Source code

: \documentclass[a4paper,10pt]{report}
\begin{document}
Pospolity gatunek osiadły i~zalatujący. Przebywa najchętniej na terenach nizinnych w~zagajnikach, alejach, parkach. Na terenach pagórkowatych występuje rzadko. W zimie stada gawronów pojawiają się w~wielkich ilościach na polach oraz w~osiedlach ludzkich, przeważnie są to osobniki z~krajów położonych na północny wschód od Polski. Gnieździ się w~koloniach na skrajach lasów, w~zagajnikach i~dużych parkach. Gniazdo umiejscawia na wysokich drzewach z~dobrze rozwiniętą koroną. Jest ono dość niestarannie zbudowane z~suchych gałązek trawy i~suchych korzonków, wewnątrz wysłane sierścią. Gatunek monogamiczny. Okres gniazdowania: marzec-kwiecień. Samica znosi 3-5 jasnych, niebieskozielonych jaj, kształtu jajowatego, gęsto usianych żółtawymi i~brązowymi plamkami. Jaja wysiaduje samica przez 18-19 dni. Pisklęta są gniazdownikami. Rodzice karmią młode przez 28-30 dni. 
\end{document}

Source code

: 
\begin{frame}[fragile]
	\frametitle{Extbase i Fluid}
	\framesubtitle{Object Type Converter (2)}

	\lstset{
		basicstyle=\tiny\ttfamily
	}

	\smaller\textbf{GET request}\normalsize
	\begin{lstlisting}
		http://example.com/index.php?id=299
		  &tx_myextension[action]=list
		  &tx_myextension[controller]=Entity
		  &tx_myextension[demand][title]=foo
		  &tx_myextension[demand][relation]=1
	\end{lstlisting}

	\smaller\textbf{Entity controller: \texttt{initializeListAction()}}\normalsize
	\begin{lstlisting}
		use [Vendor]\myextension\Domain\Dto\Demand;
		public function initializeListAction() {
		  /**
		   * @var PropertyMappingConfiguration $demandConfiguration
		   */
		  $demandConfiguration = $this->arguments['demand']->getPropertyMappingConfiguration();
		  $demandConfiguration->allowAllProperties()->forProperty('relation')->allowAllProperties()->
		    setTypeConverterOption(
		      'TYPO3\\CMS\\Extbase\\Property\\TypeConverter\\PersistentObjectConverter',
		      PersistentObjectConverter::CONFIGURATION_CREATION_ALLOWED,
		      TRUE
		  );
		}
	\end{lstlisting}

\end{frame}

----------------------------------------

→ **Goal of the exercise**
Find the string "demandConfiguration" in the entries above and return each line that holds it.

→ **Exercise result**
		   * @var PropertyMappingConfiguration $demandConfiguration
		  $demandConfiguration = $this->arguments['demand']->getPropertyMappingConfiguration();
		  $demandConfiguration->allowAllProperties()->forProperty('relation')->allowAllProperties()->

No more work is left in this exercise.